箱势阱中量子气的湍流特性.

报告人
Dr.Jinyi Zhang
单位
剑桥大学
时间
2018-12-12 (周三) 10:00
地点
上海研究院4号楼331会议室
摘要

Title:Turbulent features of quantum gas in a box trap

Abstract:
Compared to classical fluids, superfluids present fascinating peculiarities such as irrotational and frictionless flow, which raises fundamental questions about the character of turbulent cascades. Numerous experiments on quantum-fluid turbulence have been performed with liquid helium, exploring both vortex and wave turbulence. However, cold atom systems only have a few experiments on vortex turbulence, wave turbulence has never been studied.
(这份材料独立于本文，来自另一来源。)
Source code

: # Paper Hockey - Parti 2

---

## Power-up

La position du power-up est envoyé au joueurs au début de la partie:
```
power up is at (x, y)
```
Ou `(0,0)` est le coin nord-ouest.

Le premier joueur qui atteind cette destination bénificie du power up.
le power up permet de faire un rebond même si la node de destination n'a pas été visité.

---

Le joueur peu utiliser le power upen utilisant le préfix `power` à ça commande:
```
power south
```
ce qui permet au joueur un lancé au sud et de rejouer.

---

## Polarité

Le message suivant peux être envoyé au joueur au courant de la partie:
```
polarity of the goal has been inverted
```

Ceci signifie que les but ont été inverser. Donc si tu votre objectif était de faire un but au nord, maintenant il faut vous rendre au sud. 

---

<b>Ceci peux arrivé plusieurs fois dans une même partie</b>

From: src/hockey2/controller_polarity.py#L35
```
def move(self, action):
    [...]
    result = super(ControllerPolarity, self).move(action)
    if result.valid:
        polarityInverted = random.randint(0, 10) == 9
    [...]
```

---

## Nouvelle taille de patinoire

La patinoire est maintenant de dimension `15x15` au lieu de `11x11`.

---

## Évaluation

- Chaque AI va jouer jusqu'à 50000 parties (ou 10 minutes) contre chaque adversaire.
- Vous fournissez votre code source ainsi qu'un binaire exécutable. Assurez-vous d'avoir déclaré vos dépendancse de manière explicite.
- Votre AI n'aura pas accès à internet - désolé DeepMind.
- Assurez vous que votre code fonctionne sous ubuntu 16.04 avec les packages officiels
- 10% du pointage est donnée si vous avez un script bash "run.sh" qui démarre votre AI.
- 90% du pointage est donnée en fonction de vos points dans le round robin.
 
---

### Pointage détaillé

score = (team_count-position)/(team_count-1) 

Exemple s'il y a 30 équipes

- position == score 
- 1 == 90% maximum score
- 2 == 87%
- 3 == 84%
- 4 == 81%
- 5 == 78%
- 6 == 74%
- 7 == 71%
Recently, ultracold atomic gases have emerged as a novel platform, box trap for studies of turbulence, which offers new experimental possibilities.

In this talk, I first give a introduction for wave turbulence and our previous study on it, followed by three new works. First, synthetic dissipation and cascade fluxes. The adjustable trap depth provides a high-momentum cutoff k_D, which realises a synthetic dissipation scale. This gives us direct access to the particle flux across a momentum shell of radius k_D, and the tunability of k_D allows for a clear demonstration of the zeroth law of turbulence.
Second, decay of axial mode in a box trap. We study the lowest-lying excitation in a box trap. Using modulation spectroscopy, we measure the amplitude and phase response of this mode in the frequency domain, and observe that its width is strongly affected by the drive strength, while the resonant frequency remains almost unchanged. We develop a generic theoretical model that explains this fundamental nonlinear damping as a process whereby two elementary phonons couple to a higher-energy mode which subsequently decays in a continuum.
Third, relaxation after turbulence. In this ongoing project, we study the phase ordering kinetic after turbulence. We measure two point g1 function to characterise the correlation length, and find the universal power-law scaling of the growth of correlation length, obtain the exponent is 0.8. This behaviour may be understood by inverse particle cascade.